LAWS(KER)-1966-1-19

ALIYARUKUNJU HAMSAKUTTY Vs. FOOD INSPECTOR MANNANCHERRY PANCHAYAT

Decided On January 28, 1966
ALIYARUKUNJU HAMSAKUTTY Appellant
V/S
FOOD INSPECTOR, MANNANCHERRY PANCHAYAT Respondents

JUDGEMENT

(1.) The petitioners (accused 1, 2 and 5) were tried by the District Magistrate, Alleppey for an offence under the Prevention of Food Adulteration Act (shortly stated the Act). The first accused was found guilty and convicted under S.16(1)(a)(i) read with S.7 of the Act and was sentenced to pay a fine of Rs. 300. Accused 2 and 5 were convicted under S.16(1)(a)(ii) treating this as a second offence, the second accused was sentenced to suffer rigorous imprisonment for three months and to pay a fine of Rs. 2,000/-, and the fifth accused the firm was sentenced to pay a fine of Rs. 2,000/-, the minimum fine prescribed for a second offence.

(2.) P. W. 1 the Food Inspector of Mannancherry Panchayat visited the shop of the accused, on 24-3-64 and purchased 750 grams of dhall from the first accused, out of a stock of 11 3/4 kgs. exposed for sale in a gunny bag and paid the price and obtained the receipt Ext. P. 2. The dhall that was purchased was duly sampled and sent to the public analyst and his report Ext. P. 6 showed that the sample was Kesari dhall, the sale of which was prohibited as being injurious to public health. A complaint was, therefore, filed against the fifth accused, being the partnership firm Kunju Mohammed & Co., and against accused 1 to 4 as the partners of the firm.

(3.) That they were partners is admitted. Ext. P. 9 is the udampady forming the partnership and appointing the 2nd accused as the managing partner responsible for the conduct of the business and fixing the monthly remuneration at Rs 50/- but the second accused would contend that he had ceased to be the managing partner with effect from 15-3-64, on which date he had resigned and sent a notice and after that date the first accused was in actual management. Accused 3 and 4 stated that though they were partners they were not taking part in the management and did not know about the particular transaction and hence was not guilty of the offence charged.
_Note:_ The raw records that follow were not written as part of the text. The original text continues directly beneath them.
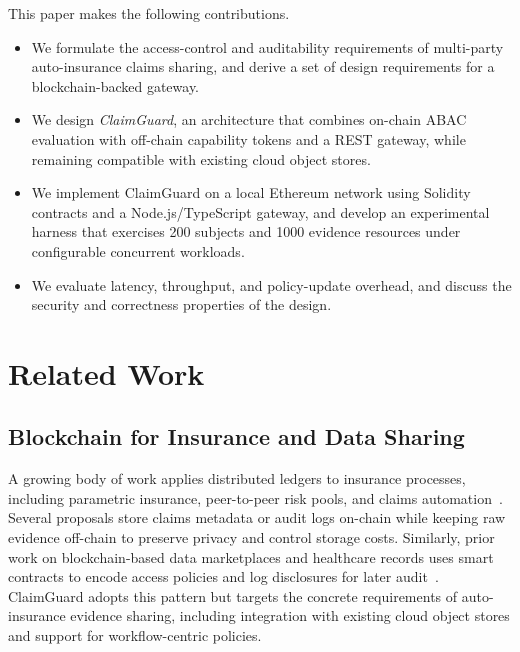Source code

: \documentclass[conference]{IEEEtran}
\begin{document}
This paper makes the following contributions.
\begin{itemize}
    \item We formulate the access-control and auditability requirements of multi-party auto-insurance claims sharing, and derive a set of design requirements for a blockchain-backed gateway.
    \item We design \emph{ClaimGuard}, an architecture that combines on-chain ABAC evaluation with off-chain capability tokens and a REST gateway, while remaining compatible with existing cloud object stores.
    \item We implement ClaimGuard on a local Ethereum network using Solidity contracts and a Node.js/TypeScript gateway, and develop an experimental harness that exercises 200 subjects and 1000 evidence resources under configurable concurrent workloads.
    \item We evaluate latency, throughput, and policy-update overhead, and discuss the security and correctness properties of the design.
\end{itemize}



\section{Related Work}

\subsection{Blockchain for Insurance and Data Sharing}
A growing body of work applies distributed ledgers to insurance processes, including parametric insurance, peer-to-peer risk pools, and claims automation~\cite{goffard2024collaborative, nexusmutual2023docs, paperno2017teambrella, shetty2022blockchain, ajo}. 
Several proposals store claims metadata or audit logs on-chain while keeping raw evidence off-chain to preserve privacy and control storage costs. 
Similarly, prior work on blockchain-based data marketplaces and healthcare records uses smart contracts to encode access policies and log disclosures for later audit~\cite{ekblaw2016medrec, xiao2021healthchain}. 
ClaimGuard adopts this pattern but targets the concrete requirements of auto-insurance evidence sharing, including integration with existing cloud object stores and support for workflow-centric policies.
\end{document}
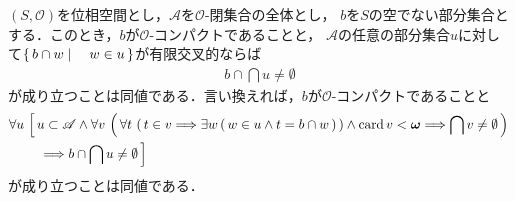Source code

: 	\begin{screen}
		\begin{thm}[有限交叉性を用いたコンパクト性の特徴づけ]
		\label{thm:compactness_and_finite_intersection_property}
			$(S,\mathscr{O})$を位相空間とし，$\mathscr{A}$を$\mathscr{O}$-閉集合の全体とし，
			$b$を$S$の空でない部分集合とする．このとき，$b$が$\mathscr{O}$-コンパクトであることと，
			$\mathscr{A}$の任意の部分集合$u$に対して$\left\{\, b \cap w \mid \quad w \in u\, \right\}$が有限交叉的ならば
			\begin{align}
				b \cap \bigcap u \neq \emptyset
			\end{align}
			が成り立つことは同値である．言い換えれば，$b$が$\mathscr{O}$-コンパクトであることと
			\begin{align}
				\forall u\, &\left[\, u \subset \mathscr{A} \wedge
				\forall v\, \left(\, \forall t\, \left(\, t \in v 
				\Longrightarrow \exists w\, (\, w \in u \wedge t = b \cap w\, )\, \right) \wedge \operatorname{card} v < {\boldsymbol \omega}
				\Longrightarrow \bigcap v \neq \emptyset\, \right) \right. \\
				&\quad \left. \Longrightarrow b \cap \bigcap u \neq \emptyset\, \right]
				\label{fom:compactness_and_finite_intersection_property_1}
			\end{align}
			が成り立つことは同値である．
		\end{thm}
	\end{screen}
	
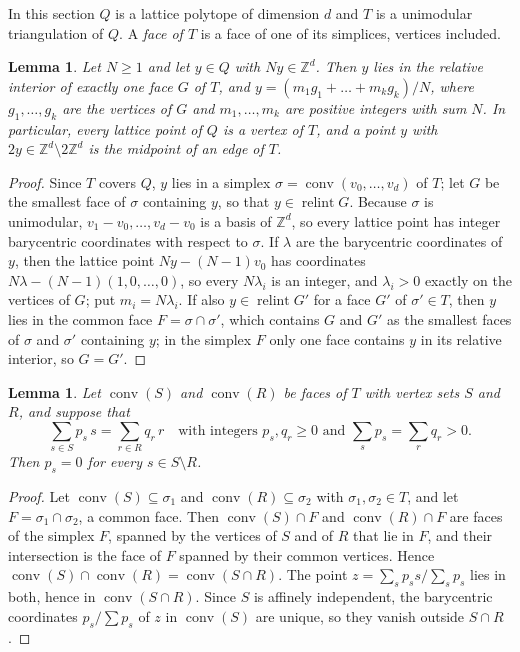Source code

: \documentclass[11pt]{article}
\newtheorem{lemma}[theorem]{Lemma}
\theoremstyle{definition}
\newcommand{\Z}{\mathbb{Z}}
\newcommand{\conv}{\operatorname{conv}}
\newcommand{\relint}{\operatorname{relint}}
\begin{document}
In this section $Q$ is a lattice polytope of dimension $d$ and $T$ is a
unimodular triangulation of $Q$. A \emph{face of $T$} is a face of one of its
simplices, vertices included.

\begin{lemma}\label{lem:den}
Let $N\ge1$ and let $y\in Q$ with $Ny\in\Z^d$. Then $y$ lies in the relative
interior of exactly one face $G$ of $T$, and $y=(m_1g_1+\dots+m_kg_k)/N$,
where $g_1,\dots,g_k$ are the vertices of $G$ and $m_1,\dots,m_k$ are
positive integers with sum $N$. In particular, every lattice point of $Q$
is a vertex of $T$, and a point $y$ with $2y\in\Z^d\setminus 2\Z^d$ is the
midpoint of an edge of $T$.
\end{lemma}

\begin{proof}
Since $T$ covers $Q$, $y$ lies in a simplex $\sigma=\conv(v_0,\dots,v_d)$ of
$T$; let $G$ be the smallest face of $\sigma$ containing $y$, so that
$y\in\relint G$. Because $\sigma$ is unimodular, $v_1-v_0,\dots,v_d-v_0$ is a
basis of $\Z^d$, so every lattice point has integer barycentric coordinates
with respect to $\sigma$. If $\lambda$ are the barycentric coordinates of $y$,
then the lattice point $Ny-(N-1)v_0$ has coordinates
$N\lambda-(N-1)(1,0,\dots,0)$, so every $N\lambda_i$ is an integer, and
$\lambda_i>0$ exactly on the vertices of $G$; put $m_i=N\lambda_i$. If also
$y\in\relint G'$ for a face $G'$ of $\sigma'\in T$, then $y$ lies in the
common face $F=\sigma\cap\sigma'$, which contains $G$ and $G'$ as the smallest
faces of $\sigma$ and $\sigma'$ containing $y$; in the simplex $F$ only one
face contains $y$ in its relative interior, so $G=G'$.
\end{proof}

\begin{lemma}\label{lem:common}
Let $\conv(S)$ and $\conv(R)$ be faces of $T$ with vertex sets $S$ and $R$,
and suppose that
\[
\sum_{s\in S}p_s\,s=\sum_{r\in R}q_r\,r\quad\text{with integers } p_s,q_r\ge0
\text{ and } \sum_s p_s=\sum_r q_r>0.
\]
Then $p_s=0$ for every $s\in S\setminus R$.
\end{lemma}

\begin{proof}
Let $\conv(S)\subseteq\sigma_1$ and $\conv(R)\subseteq\sigma_2$ with
$\sigma_1,\sigma_2\in T$, and let $F=\sigma_1\cap\sigma_2$, a common face.
Then $\conv(S)\cap F$ and $\conv(R)\cap F$ are faces of the simplex $F$,
spanned by the vertices of $S$ and of $R$ that lie in $F$, and their
intersection is the face of $F$ spanned by their common vertices. Hence
$\conv(S)\cap\conv(R)=\conv(S\cap R)$. The point
$z=\sum_s p_s s/\sum_s p_s$ lies in both, hence in $\conv(S\cap R)$. Since
$S$ is affinely independent, the barycentric coordinates $p_s/\sum p_s$ of
$z$ in $\conv(S)$ are unique, so they vanish outside $S\cap R$.
\end{proof}
\end{document}
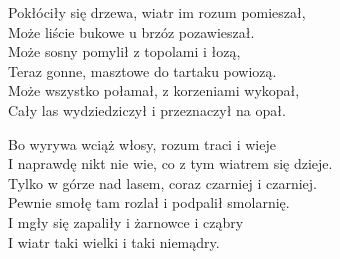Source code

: \begin{text}
Pokłóciły się drzewa, wiatr im rozum pomieszał,\\
Może liście bukowe u brzóz pozawieszał.\\
Może sosny pomylił z topolami i łozą,\\
Teraz gonne, masztowe do tartaku powiozą.\\
Może wszystko połamał, z korzeniami wykopał,\\
Cały las wydziedziczył i przeznaczył na opał.

Bo wyrywa wciąż włosy, rozum traci i wieje\\
I naprawdę nikt nie wie, co z tym wiatrem się dzieje.\\
Tylko w górze nad lasem, coraz czarniej i czarniej.\\
Pewnie smołę tam rozlał i podpalił smolarnię.\\
I mgły się zapaliły i żarnowce i cząbry\\
I wiatr taki wielki i taki niemądry.
\end{text}
\begin{chord}
\end{chord}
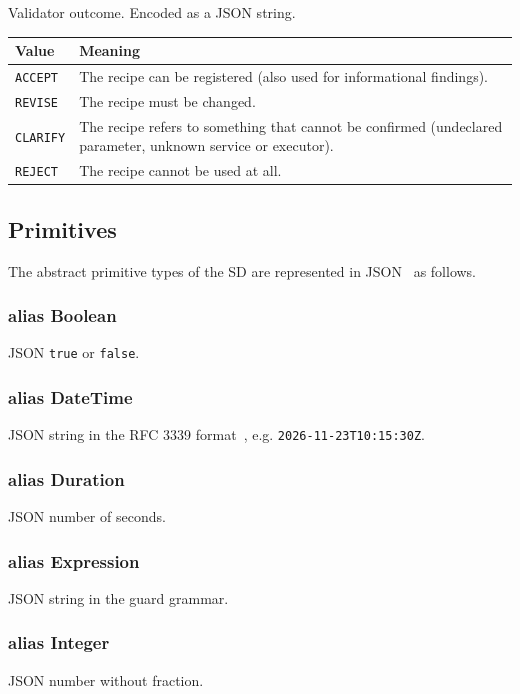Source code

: \documentclass[a4paper]{arrowhead}
\newcommand{\pdef}[1]{{\textcolor{ArrowheadGrey}{#1\label{sec:model:primitives:#1}\label{sec:model:primitives:#1s}}}}
\begin{document}
Validator outcome.
 Encoded as a JSON string.
{\small
\begin{longtable}{|p{3.9cm}|p{11.9cm}|}

\hline
\rowcolor{gray!33} Value & Meaning \\ \hline
\endhead
\texttt{ACCEPT} & The recipe can be registered (also used for informational findings). \\ \hline
\texttt{REVISE} & The recipe must be changed. \\ \hline
\texttt{CLARIFY} & The recipe refers to something that cannot be confirmed (undeclared parameter, unknown service or executor). \\ \hline
\texttt{REJECT} & The recipe cannot be used at all. \\ \hline
\end{longtable}
}


\subsection{Primitives}
\label{sec:model:primitives}
The abstract primitive types of the SD are represented in JSON~\cite{rfc8259} as follows.
\subsubsection*{alias \pdef{Boolean}}
JSON \texttt{true} or \texttt{false}.

\subsubsection*{alias \pdef{DateTime}}
JSON string in the RFC 3339 format~\cite{rfc3339}, e.g. \texttt{2026-\allowbreak{}11-\allowbreak{}23T10:15:30Z}.

\subsubsection*{alias \pdef{Duration}}
JSON number of seconds.

\subsubsection*{alias \pdef{Expression}}
JSON string in the guard grammar.

\subsubsection*{alias \pdef{Integer}}
JSON number without fraction.
\end{document}
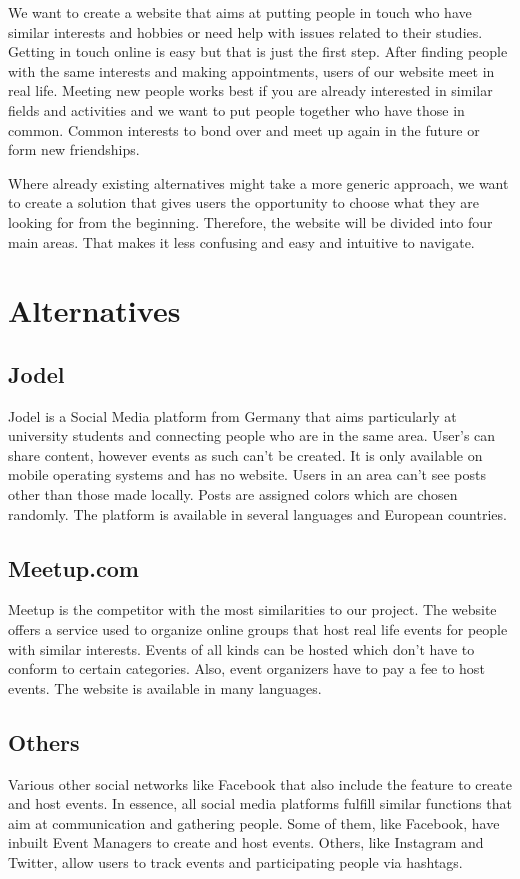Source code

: \documentclass[conference]{IEEEtran}
\begin{document}
We want to create a website that aims at putting people in touch who have similar interests and hobbies or need help with issues related to their studies. Getting in touch online is easy but that is just the first step. After finding people with the same interests and making appointments, users of our website meet in real life. Meeting new people works best if you are already interested in similar fields and activities and we want to put people together who have those in common. Common interests to bond over and meet up again in the future or form new friendships.

Where already existing alternatives might take a more generic approach, we want to create a solution that gives users the opportunity to choose what they are looking for from the beginning. Therefore, the website will be divided into four main areas. That makes it less confusing and easy and intuitive to navigate.

\section{Alternatives}


\subsection{Jodel}

Jodel is a Social Media platform from Germany that aims particularly at university students and connecting people who are in the same area. User’s can share content, however events as such can’t be created. It is only available on mobile operating systems and has no website. Users in an area can’t see posts other than those made locally. Posts are assigned colors which are chosen randomly. The platform is available in several languages and European countries.

\subsection{Meetup.com}
 Meetup is the competitor with the most similarities to our project. The website offers a service used to organize online groups that host real life events for people with similar interests. Events of all kinds can be hosted which don’t have to conform to certain categories. Also, event organizers have to pay a fee to host events. The website is available in many languages.

\subsection{Others}
Various other social networks like Facebook that also include the feature to create and host events. In essence, all social media platforms fulfill similar functions that aim at communication and gathering people. Some of them, like Facebook, have inbuilt Event Managers to create and host events. Others, like Instagram and Twitter, allow users to track events and participating people via hashtags.
\end{document}
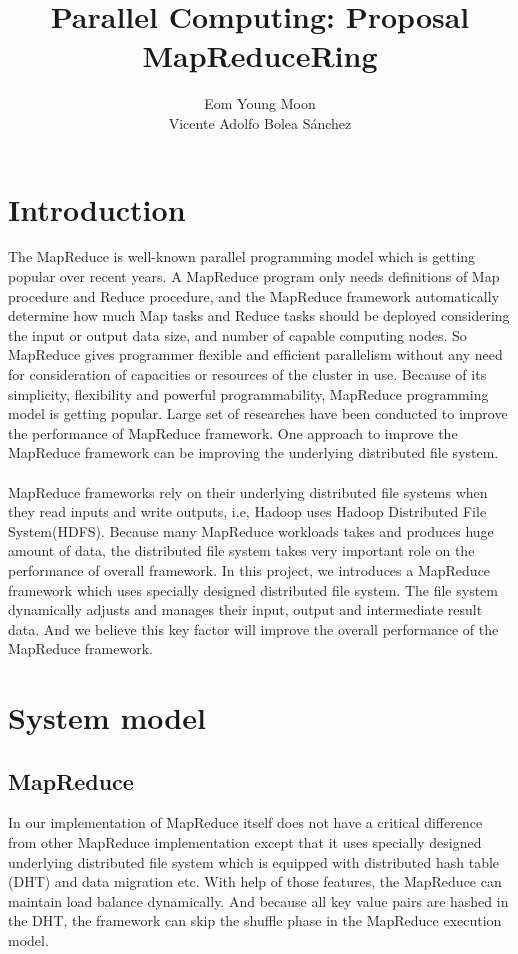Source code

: \documentclass[11pt,a4paper]{article}
\begin{document}
\title{Parallel Computing: Proposal MapReduceRing}

\author{{Eom Young Moon}\\
        {Vicente Adolfo Bolea S\'anchez} 
}

\date{}
\maketitle

\begin{multicols}{2}
\raggedbottom
\setlength{\parskip}{0pt}

\section*{Introduction}
The MapReduce is well-known parallel programming model which is getting popular over recent years.
A MapReduce program only needs definitions of Map procedure and Reduce procedure, 
and the MapReduce framework automatically determine how much Map tasks and Reduce tasks should be 
deployed considering the input or output data size, and number of capable computing nodes.
So MapReduce gives programmer flexible and efficient parallelism without any need for consideration of 
capacities or resources of the cluster in use.
Because of its simplicity, flexibility and powerful programmability, MapReduce programming model is 
getting popular. Large set of researches have been conducted to improve the performance of MapReduce framework.
One approach to improve the MapReduce framework can be improving the underlying distributed file system. 
\\ \\
MapReduce frameworks rely on their underlying distributed file systems when they read inputs and write outputs, 
i.e, Hadoop uses Hadoop Distributed File System(HDFS). 
Because many MapReduce workloads takes and produces huge amount of data, 
the distributed file system takes very important role on the performance of overall framework. 
In this project, we introduces a MapReduce framework which uses specially designed distributed file system.
The file system dynamically adjusts and manages their input, output and intermediate result data. 
And we believe this key factor will improve the overall performance of the MapReduce framework.

\section*{System model}
\subsection*{MapReduce}
In our implementation of MapReduce itself does not have a critical difference from other MapReduce
implementation except that it uses specially designed underlying distributed file system which
is equipped with distributed hash table (DHT) and data migration etc. With help of those features,
the MapReduce can maintain load balance dynamically. And because all key value pairs are hashed
in the DHT, the framework can skip the shuffle phase in the MapReduce execution model. \\


\end{multicols}
\end{document}

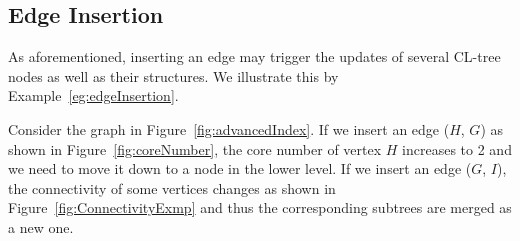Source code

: \subsection{Edge Insertion}
\label{sec:edgeInsertion}

As aforementioned, inserting an edge may trigger the updates of several CL-tree nodes as well as their structures.
We illustrate this by Example~\ref{eg:edgeInsertion}.

\begin{example}
\label{eg:edgeInsertion}
Consider the graph in Figure~\ref{fig:advancedIndex}. If we insert an edge ($H$, $G$) as shown in Figure~\ref{fig:coreNumber}, the core number of vertex $H$ increases to 2 and we need to move it down to a node in the lower level. If we insert an edge ($G$, $I$), the connectivity of some vertices changes as shown in Figure~\ref{fig:ConnectivityExmp} and thus the corresponding subtrees are merged as a new one.
\end{example}

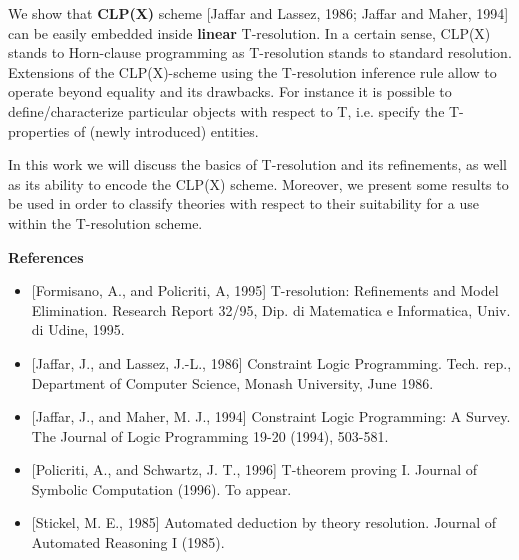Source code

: We show that {\bf CLP(X)} scheme [Jaffar and Lassez, 1986; Jaffar and Maher,
1994] can be easily embedded inside {\bf linear} T-resolution. In a certain
sense, CLP(X) stands to Horn-clause programming as T-resolution stands
to standard resolution.  Extensions of the CLP(X)-scheme using the
T-resolution inference rule allow to operate beyond equality and its
drawbacks. For instance it is possible to define/characterize
particular objects with respect to T, i.e. specify the T-properties of
(newly introduced) entities.

In this work we will discuss the basics of T-resolution and its
refinements, as well as its ability to encode the CLP(X) scheme.
Moreover, we present some results to be used in order to classify
theories with respect to their suitability for a use within the
T-resolution scheme.

\bigskip
\noindent
{\bf References}

\begin{itemize}

\item

[Formisano, A., and Policriti, A, 1995] T-resolution: Refinements and Model Elimination.
    Research Report 32/95, Dip. di Matematica e Informatica, Univ. di Udine, 1995. 

\item

[Jaffar, J., and Lassez, J.-L., 1986] Constraint Logic Programming. Tech. rep., Department
    of Computer Science, Monash University, June 1986. 

\item

[Jaffar, J., and Maher, M. J., 1994] Constraint Logic Programming: A Survey. The Journal of
    Logic Programming 19-20 (1994), 503-581. 

\item

[Policriti, A., and Schwartz, J. T., 1996] T-theorem proving I. Journal of Symbolic
    Computation (1996). To appear. 

\item

[Stickel, M. E., 1985] Automated deduction by theory resolution. Journal of Automated
    Reasoning I (1985). 

\end{itemize}

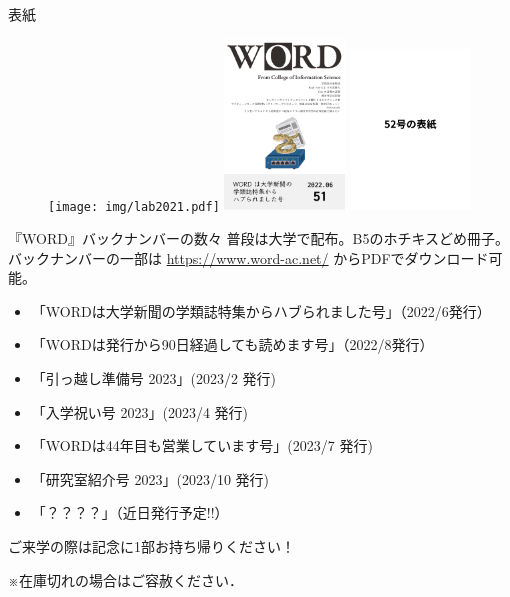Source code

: \documentclass[lualatex]{beamer}
\begin{document}
\begin{frame}[plain]{表紙}
 \begin{figure}
  \centering
  \texttt{[image: img/lab2021.pdf]}
  \includegraphics[width=32mm]{img/word51.pdf}
  \includegraphics[width=32mm]{img/word52.pdf}
 \end{figure}
\end{frame}
\begin{frame}[plain]{『WORD』バックナンバーの数々}
 普段は大学で配布。B5のホチキスどめ冊子。
	バックナンバーの一部は \url{https://www.word-ac.net/} からPDFでダウンロード可能。

\begin{itemize}
 \item 「WORDは大学新聞の学類誌特集からハブられました号」（2022/6発行）
 \item 「WORDは発行から90日経過しても読めます号」（2022/8発行）
 \item 「引っ越し準備号 2023」(2023/2 発行)
 \item  「入学祝い号 2023」(2023/4 発行)
 \item 「WORDは44年目も営業しています号」(2023/7 発行)
 \item 「研究室紹介号 2023」(2023/10 発行)
 \item 「？？？？」（近日発行予定!!）
\end{itemize}

ご来学の際は記念に1部お持ち帰りください！

	\small{※在庫切れの場合はご容赦ください．}
\end{frame}
\end{document}
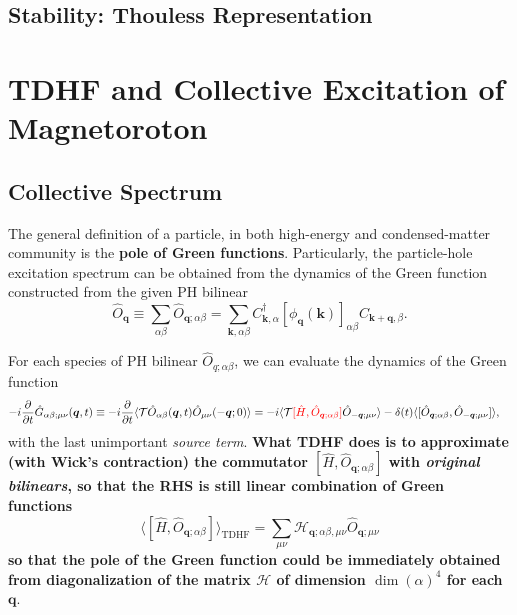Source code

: \documentclass[aps,prb,nofootinbib,reprint,onecolumn]{revtex4-2}
\begin{document}
	\subsection{Stability: Thouless Representation}

\section{TDHF and Collective Excitation of Magnetoroton}
	\subsection{Collective Spectrum}
		The general definition of a particle, in both high-energy and condensed-matter community is the \textbf{pole of Green functions}. Particularly, the particle-hole excitation spectrum can be obtained from the dynamics of the Green function constructed from the given PH bilinear
		\begin{equation}\label{PH bilinear}
			\hat O_{\bm q}\equiv\sum_{\alpha\beta}\hat O_{\bm q;\alpha\beta}=\sum_{\bm k,\alpha\beta}C_{\bm k,\alpha}^\dagger[\phi_{\bm q}(\bm k)]_{\alpha\beta}C_{\bm k+\bm q,\beta}.
		\end{equation}
		
		For each species of PH bilinear $\hat O_{q;\alpha\beta}$, we can evaluate the dynamics of the Green function
		\begin{align*}
			-i\dfrac{\partial }{\partial t}\hat G_{\alpha\beta;\mu\nu}(\bm q,t)&\equiv-i\dfrac{\partial }{\partial t}\langle\mathcal T\hat O_{\alpha\beta}(\bm q,t)\hat O_{\mu\nu}(-\bm q;0)\rangle=-i\langle\mathcal T{\color{red}[\hat H,\hat O_{\bm q;\alpha\beta}]}\hat O_{-\bm q;\mu\nu}\rangle-\delta(t)\langle[\hat O_{\bm q;\alpha\beta},\hat O_{-\bm q;\mu\nu}]\rangle,
		\end{align*}
		with the last unimportant \emph{source term}. \textbf{What TDHF does is to approximate (with Wick's contraction) the commutator $[\hat H,\hat O_{\bm q;\alpha\beta}]$ with \emph{original bilinears}, so that the RHS is still linear combination of Green functions}
		\begin{equation*}
			\langle[\hat H,\hat O_{\bm q;\alpha\beta}]\rangle_{\text{TDHF}}=\sum_{\mu\nu}\mathcal H_{\bm q;\alpha\beta,\mu\nu}\hat O_{\bm q;\mu\nu}
		\end{equation*}
		\textbf{so that the pole of the Green function could be immediately obtained from diagonalization of the matrix $\mathcal H$ of dimension $\dim(\alpha)^4$ for each $\bm q$}.




\end{document}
The first accused contended that it was not a voluntary sale and that the dhall from which P W. I had earlier taken a sample had been kept separate in the antic and was intended for sale and that P. W. I insisted on his selling a portion to him and it was therefore only a case of seizure and acquisition by the Food Inspector in exercise of the powers vested in him. Learned District Magistrate acquitted accused 3 and 4 on the ground that they were not proved to be in charge of and responsible to the company for the conduct of the business of the company. First accused was convicted as he was the person who actually sold the dhall. The second accused was convicted, because he was in charge of the business and the 5th accused being the company. S.17 provides that where an offence is committed by a company every person who at the time the offence was committed was in charge of and responsible for conduct of the business would be prosecuted along with the company. The courts below have discussed and considered, in detail, the question whether the case that the second accused had resigned is true or not and whether the case of the first accused that it was not a voluntary sale, but only one of seizure is true and had come to the conclusion that the evidence of P. Ws. 1 to 3 could safely be accepted and that it was a case of voluntary sale. Learned District Magistrate also found that the case set up by the second accused that he had resigned and was not in management is not true.